Why I'm Not Entering Amazon's Breakthrough Novel Contest

Today, I got two email messages about the Amazon Breakthrough Novel Contest. One was from Amazon/Createspace, reminding me that today is the beginning of the entry period. The other was from an author friend, who told me she will be "furious" at me if I don't enter.

I hope she won't stay mad.

Honestly, I don't think there is any point. That's not to say that I don't think my work is good enough to be in a contest. But I've come to some conclusions about the nature of my manuscript and the nature of the market as perceived by the publishing world.

I recently read a blog post by the president of a literary agency who said the way to stand out as a novelist is to "have a huge IDEA." He went on to say, "As an agent, I see lots of good stories. What I really like to see are the gigantic, out-of-the-box stories that will grab me and take me for a ride." I also read an article in a marketing newsletter I subscribe to (for my day job) that had five tips to sell something. Two of the tips were "It must have mass appeal," and "It must offer instant gratification."

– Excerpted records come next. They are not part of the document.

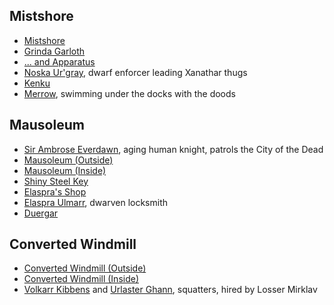 ## Mistshore

* [Mistshore](^mistshore.jpg)
* [Grinda Garloth](^Grinda_garloth.jpg)
* [... and Apparatus](^Grinda_garloth_and_apparatus.jpg)
* [Noska Ur'gray](^noska_urgray.jpg), dwarf enforcer leading Xanathar thugs
* [Kenku](^kenku.jpg)
* [Merrow](^noska_urgray.jpg), swimming under the docks with the doods

## Mausoleum

* [Sir Ambrose Everdawn](^sir_ambrose_everdawn.jpg), aging human knight, patrols the City of the Dead
* [Mausoleum (Outside)](^mausoleum_outside.jpg)
* [Mausoleum (Inside)](^mausoleum_inside.jpg)
* [Shiny Steel Key](^shiny_steel_key.jpg)
* [Elaspra's Shop](^elaspras_shop.jpg)
* [Elaspra Ulmarr](^elaspra_ulmarr.jpg), dwarven locksmith
* [Duergar](^duergar.jpg)

## Converted Windmill

* [Converted Windmill (Outside)](^converted_windmill_outside.jpg)
* [Converted Windmill (Inside)](^converted_windmill_inside.jpg)
* [Volkarr Kibbens](^volkarr_kibbens.png) and [Urlaster Ghann](^urlaster_ghann.png), squatters, hired by Losser Mirklav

What I've written doesn't fit any of those criteria. It is a relatively small-scale, intimate story about commonplace events and ordinary people, a story that is more likely to appeal to a small, rather specific market segment. It's a good story, but it's not a "huge idea," or a "gigantic, out-of-the-box" story -- and I'm fine with that. The people who would enjoy my story may be a niche audience, but they still deserve stories they enjoy.

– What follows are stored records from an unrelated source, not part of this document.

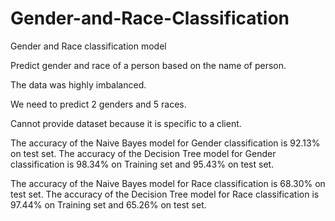 # Gender-and-Race-Classification
Gender and Race classification model

Predict gender and race of a person based on the name of person.

The data was highly imbalanced.

We need to predict 2 genders and 5 races.

Cannot provide dataset because it is specific to a client.

The accuracy of the Naive Bayes model for Gender classification is 92.13% on test set.
The accuracy of the Decision Tree model for Gender classification is 98.34% on Training set and 95.43% on test set.

The accuracy of the Naive Bayes model for Race classification is 68.30% on test set.
The accuracy of the Decision Tree model for Race classification is 97.44% on Training set and 65.26% on test set.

I guess I would say that because I'm part of that niche. I just really have no interest whatsoever in reading books written by celebrities or pseudo-celebrities, or books about vampires or other incarnations of darkness, or books about murders or sex crimes or psychologically unstable people from dysfunctional families. I read the first chapter of The Lovely Bones and decided I just couldn't do any more. There's enough misery and perversion in the news; I don't want to have to deal with it in my fictional landscape, too. I realize that apparently puts me in the minority, since the books on the bestseller lists are just not my type. I'm not the customer the big publishing houses are producing books for. I don't care - as long as I can continue to find books in my niche that I can enjoy. That's getting hard, though, and I fear it may get harder.

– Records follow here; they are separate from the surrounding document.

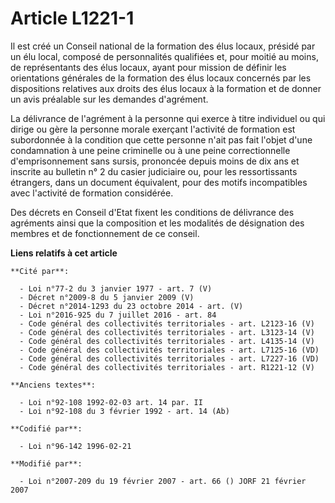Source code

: # Article L1221-1

Il est créé un Conseil national de la formation des élus locaux, présidé par un élu local, composé de personnalités
qualifiées et, pour moitié au moins, de représentants des élus locaux, ayant pour mission de définir les orientations
générales de la formation des élus locaux concernés par les dispositions relatives aux droits des élus locaux à la formation
et de donner un avis préalable sur les demandes d'agrément.

La délivrance de l'agrément à la personne qui exerce à titre individuel ou qui dirige ou gère la personne morale exerçant
l'activité de formation est subordonnée à la condition que cette personne n'ait pas fait l'objet d'une condamnation à une
peine criminelle ou à une peine correctionnelle d'emprisonnement sans sursis, prononcée depuis moins de dix ans et inscrite
au bulletin n° 2 du casier judiciaire ou, pour les ressortissants étrangers, dans un document équivalent, pour des motifs
incompatibles avec l'activité de formation considérée.

Des décrets en Conseil d'Etat fixent les conditions de délivrance des agréments ainsi que la composition et les modalités de
désignation des membres et de fonctionnement de ce conseil.

**Liens relatifs à cet article**

	**Cité par**:

	  - Loi n°77-2 du 3 janvier 1977 - art. 7 (V)
	  - Décret n°2009-8 du 5 janvier 2009 (V)
	  - Décret n°2014-1293 du 23 octobre 2014 - art. (V)
	  - Loi n°2016-925 du 7 juillet 2016 - art. 84
	  - Code général des collectivités territoriales - art. L2123-16 (V)
	  - Code général des collectivités territoriales - art. L3123-14 (V)
	  - Code général des collectivités territoriales - art. L4135-14 (V)
	  - Code général des collectivités territoriales - art. L7125-16 (VD)
	  - Code général des collectivités territoriales - art. L7227-16 (VD)
	  - Code général des collectivités territoriales - art. R1221-12 (V)

	**Anciens textes**:

	  - Loi n°92-108 1992-02-03 art. 14 par. II
	  - Loi n°92-108 du 3 février 1992 - art. 14 (Ab)

	**Codifié par**:

	  - Loi n°96-142 1996-02-21

	**Modifié par**:

	  - Loi n°2007-209 du 19 février 2007 - art. 66 () JORF 21 février 2007
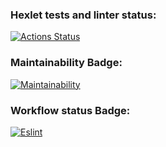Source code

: ### Hexlet tests and linter status:
[![Actions Status](https://github.com/LeonidMezhonov/frontend-project-lvl1/workflows/hexlet-check/badge.svg)](https://github.com/LeonidMezhonov/frontend-project-lvl1/actions)

### Maintainability Badge:
[![Maintainability](https://api.codeclimate.com/v1/badges/a99a88d28ad37a79dbf6/maintainability)](https://codeclimate.com/github/codeclimate/codeclimate/maintainability)

### Workflow status Badge:
[![Eslint](https://github.com/LeonidMezhonov/frontend-project-lvl1/actions/workflows/nodejs.yml/badge.svg)](https://github.com/LeonidMezhonov/frontend-project-lvl1/actions/workflows/nodejs.yml)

My point is, the Amazon contest is looking for that next "huge idea" - or at least, a close approximation of it. An intimate, small-scale, historical novel is not going to get anything more than a cursory glance at the "pitch." (Even that terminology sort of gives me the shivers - it sounds like advertising or a pilot for a TV show.) At one point, I probably would have been willing to try, but not today. My protest is not going to bring the Amazon contest to its knees - there are plenty of people who will put in their manuscripts, hoping it will grab someone and take them for a ride. But it won't be me. I'm going to pursue my niche.

1 comment:

Nan Hawthorne, Shield-wall Books said...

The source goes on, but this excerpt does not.